At Green Grads it was the strangely-beautiful cluster of mycelium vessels created by Georgie Gerrard , graduating this year from Loughborough University. She has grown mycelium in plaster moulds left covered in clingfilm in a greenhouse for at least seven to ten days. Then she’s removed the results, baked them, let them air dry some more to cure and change colours. Each resulting organic shape is genuinely unique and strangely beautiful – see cover image.

Libby Challoner


Over at the Seaweed Grotto there was an abundant resource from Britain’s coast to be explored. Ideas included an attractive and flexible sheet material invented by Libby Challoner  of Falmouth University, which she’s even printed with photographs.
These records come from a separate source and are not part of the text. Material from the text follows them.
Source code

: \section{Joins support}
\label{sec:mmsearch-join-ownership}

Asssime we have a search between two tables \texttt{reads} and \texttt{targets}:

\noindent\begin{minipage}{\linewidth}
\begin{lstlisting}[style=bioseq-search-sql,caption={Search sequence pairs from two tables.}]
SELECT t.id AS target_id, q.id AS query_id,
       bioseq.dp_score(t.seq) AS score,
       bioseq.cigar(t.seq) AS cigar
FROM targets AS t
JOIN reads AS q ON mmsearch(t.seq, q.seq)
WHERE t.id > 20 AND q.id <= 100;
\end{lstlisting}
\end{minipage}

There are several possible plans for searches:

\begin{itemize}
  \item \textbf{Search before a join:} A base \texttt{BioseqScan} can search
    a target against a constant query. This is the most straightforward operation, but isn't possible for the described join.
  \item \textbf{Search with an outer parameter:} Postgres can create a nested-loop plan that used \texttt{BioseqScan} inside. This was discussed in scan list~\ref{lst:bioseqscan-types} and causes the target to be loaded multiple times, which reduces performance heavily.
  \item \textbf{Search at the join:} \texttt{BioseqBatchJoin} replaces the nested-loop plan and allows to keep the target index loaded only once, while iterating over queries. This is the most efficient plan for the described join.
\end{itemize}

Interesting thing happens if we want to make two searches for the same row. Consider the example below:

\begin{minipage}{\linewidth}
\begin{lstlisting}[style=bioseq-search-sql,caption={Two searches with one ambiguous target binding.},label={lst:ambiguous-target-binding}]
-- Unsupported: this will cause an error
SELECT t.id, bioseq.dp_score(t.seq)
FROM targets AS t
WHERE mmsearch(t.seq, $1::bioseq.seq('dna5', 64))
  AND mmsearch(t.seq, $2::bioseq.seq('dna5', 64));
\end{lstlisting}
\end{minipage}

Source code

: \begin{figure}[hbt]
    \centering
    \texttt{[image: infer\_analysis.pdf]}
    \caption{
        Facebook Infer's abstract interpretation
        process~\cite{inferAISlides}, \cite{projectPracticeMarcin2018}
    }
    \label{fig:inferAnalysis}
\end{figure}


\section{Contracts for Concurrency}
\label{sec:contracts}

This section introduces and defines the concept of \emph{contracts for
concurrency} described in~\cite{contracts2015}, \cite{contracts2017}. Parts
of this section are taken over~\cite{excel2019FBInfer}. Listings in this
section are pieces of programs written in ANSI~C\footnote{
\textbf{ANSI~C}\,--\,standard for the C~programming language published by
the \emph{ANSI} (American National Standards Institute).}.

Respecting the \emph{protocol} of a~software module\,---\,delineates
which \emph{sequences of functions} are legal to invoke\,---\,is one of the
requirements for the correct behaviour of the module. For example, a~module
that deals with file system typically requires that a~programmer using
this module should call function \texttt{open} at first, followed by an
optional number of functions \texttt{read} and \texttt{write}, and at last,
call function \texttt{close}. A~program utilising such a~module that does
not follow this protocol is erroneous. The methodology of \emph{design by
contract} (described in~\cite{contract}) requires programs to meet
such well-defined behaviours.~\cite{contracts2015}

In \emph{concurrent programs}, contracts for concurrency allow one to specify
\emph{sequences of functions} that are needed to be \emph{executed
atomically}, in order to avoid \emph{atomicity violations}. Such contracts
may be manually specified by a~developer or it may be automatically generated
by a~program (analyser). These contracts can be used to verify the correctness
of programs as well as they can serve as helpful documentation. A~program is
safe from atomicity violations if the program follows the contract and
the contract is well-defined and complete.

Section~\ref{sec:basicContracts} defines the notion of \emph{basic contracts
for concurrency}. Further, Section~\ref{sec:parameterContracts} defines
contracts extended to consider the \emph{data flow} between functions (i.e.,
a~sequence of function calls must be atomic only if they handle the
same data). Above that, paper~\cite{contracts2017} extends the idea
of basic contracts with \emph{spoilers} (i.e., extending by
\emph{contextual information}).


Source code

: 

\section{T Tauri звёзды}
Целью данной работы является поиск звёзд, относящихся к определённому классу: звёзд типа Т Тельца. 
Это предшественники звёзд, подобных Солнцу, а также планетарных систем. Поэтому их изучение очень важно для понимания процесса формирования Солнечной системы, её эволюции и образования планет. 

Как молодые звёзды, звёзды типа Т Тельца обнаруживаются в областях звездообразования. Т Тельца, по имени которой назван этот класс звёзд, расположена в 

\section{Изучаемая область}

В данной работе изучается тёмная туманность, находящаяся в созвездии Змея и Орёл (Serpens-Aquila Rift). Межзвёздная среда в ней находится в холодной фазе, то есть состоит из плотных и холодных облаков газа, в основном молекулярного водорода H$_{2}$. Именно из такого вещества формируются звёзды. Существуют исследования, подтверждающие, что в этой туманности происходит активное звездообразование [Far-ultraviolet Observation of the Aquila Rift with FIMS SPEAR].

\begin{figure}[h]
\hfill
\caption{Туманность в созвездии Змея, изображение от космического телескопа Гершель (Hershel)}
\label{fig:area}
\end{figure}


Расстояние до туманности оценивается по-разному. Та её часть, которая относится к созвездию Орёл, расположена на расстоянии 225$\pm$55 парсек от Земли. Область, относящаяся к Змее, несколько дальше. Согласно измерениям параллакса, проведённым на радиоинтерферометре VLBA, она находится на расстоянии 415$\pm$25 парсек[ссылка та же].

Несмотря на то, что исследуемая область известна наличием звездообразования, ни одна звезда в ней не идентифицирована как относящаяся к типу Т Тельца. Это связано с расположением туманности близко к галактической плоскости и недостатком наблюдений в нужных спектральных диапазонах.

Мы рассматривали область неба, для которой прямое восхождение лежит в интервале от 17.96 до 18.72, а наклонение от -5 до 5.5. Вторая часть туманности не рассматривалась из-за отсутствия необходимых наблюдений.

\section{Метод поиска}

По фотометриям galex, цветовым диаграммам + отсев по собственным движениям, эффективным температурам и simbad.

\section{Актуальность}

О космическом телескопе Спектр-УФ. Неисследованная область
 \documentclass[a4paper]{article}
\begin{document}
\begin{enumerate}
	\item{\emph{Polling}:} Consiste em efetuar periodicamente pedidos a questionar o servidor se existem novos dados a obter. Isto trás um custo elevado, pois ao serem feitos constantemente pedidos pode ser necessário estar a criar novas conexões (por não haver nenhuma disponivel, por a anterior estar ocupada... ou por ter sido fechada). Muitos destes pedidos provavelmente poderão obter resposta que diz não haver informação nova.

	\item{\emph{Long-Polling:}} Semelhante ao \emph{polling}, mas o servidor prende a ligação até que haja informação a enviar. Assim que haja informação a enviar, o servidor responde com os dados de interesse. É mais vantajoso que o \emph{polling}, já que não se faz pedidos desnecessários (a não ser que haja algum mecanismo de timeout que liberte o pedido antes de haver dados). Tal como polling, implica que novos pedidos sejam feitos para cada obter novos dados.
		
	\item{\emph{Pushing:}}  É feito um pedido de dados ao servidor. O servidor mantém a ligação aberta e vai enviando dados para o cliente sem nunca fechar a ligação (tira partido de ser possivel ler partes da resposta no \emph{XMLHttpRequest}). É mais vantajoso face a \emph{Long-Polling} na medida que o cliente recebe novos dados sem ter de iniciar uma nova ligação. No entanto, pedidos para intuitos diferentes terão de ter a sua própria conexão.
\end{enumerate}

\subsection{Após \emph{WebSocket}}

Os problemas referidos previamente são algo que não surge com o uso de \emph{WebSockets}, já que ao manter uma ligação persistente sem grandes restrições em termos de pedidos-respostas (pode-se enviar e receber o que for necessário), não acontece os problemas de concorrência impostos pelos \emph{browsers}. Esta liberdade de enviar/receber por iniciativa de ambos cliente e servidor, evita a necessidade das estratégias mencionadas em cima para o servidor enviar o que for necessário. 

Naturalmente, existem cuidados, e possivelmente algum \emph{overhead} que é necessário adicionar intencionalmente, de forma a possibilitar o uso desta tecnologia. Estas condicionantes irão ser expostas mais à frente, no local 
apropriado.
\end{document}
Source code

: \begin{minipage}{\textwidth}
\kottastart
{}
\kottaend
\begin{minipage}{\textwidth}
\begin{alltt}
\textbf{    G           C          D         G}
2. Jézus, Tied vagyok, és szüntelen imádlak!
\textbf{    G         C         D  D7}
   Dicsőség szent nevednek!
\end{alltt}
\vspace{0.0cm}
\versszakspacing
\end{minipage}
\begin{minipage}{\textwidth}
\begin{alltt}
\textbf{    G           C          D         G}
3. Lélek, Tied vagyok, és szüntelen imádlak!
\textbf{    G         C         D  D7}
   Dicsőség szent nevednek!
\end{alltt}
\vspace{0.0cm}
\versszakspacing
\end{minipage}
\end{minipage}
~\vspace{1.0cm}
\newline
It could also be used for medical test kits to cut the use of disposable plastic. 

Jacob Marks


Another interesting concept at Green Grads to discover was resin harvested from pine, fir and cedar trees, used extensively in the 19th and 20th centuries as a way to waterproof ships. However, it was pushed aside by oil-based alternatives…until now. In the Woodland feature Jacob Marks  was reviving this traditional craft. “Resin is renewable, carbon-negative, and biodegradable,” he says, “and could be an ideal material in an oil-free future.” He showed how resin can make almost any material watertight including paper, card and mesh. He also made handles, platters and bowls. 

Graduate Sam Foxton used huge chunks of “green” timber complete with bark for the base of small tables with tops of natural timber, using traditional joints that allow the wood to move. 

In the Clay Café at Green Grads, potters were expressing a low-carbon love of their locality. An innovative scheme by developer Gabriel Lau of Golden Earth in Wimbledon has been dishing out construction clay to London artist and crafts people for many months. It’s been used by Isi Rodriguez, graduating from the RCA this year for his arresting vessels, which also incorporate discarded London bricks. “Crossing London three times, dragging a shopping cart with 80kg of wet clay was just the beginning of an exciting adventure.” 

Victoria Coxall


Victoria Coxall  was also using clay from Golden Earth, for stranger more alien forms, adding detritus from the River Thames and waste metal from her college, Central Saint Martins. “My ‘slow ceramics bring a sense of belonging and of community and create an emotional relationship between ourselves and the environment.” 

Bruno Schooling


Bruno Schooling, from Manchester School of Art, has already won a prestigious award from the Conran Shop. His “site-specific” project “Ground” was tableware made from the iron-rich earth of Keepers Cottage Organics, a farm in the Peak District National Park, and includes crushed bone from the animals.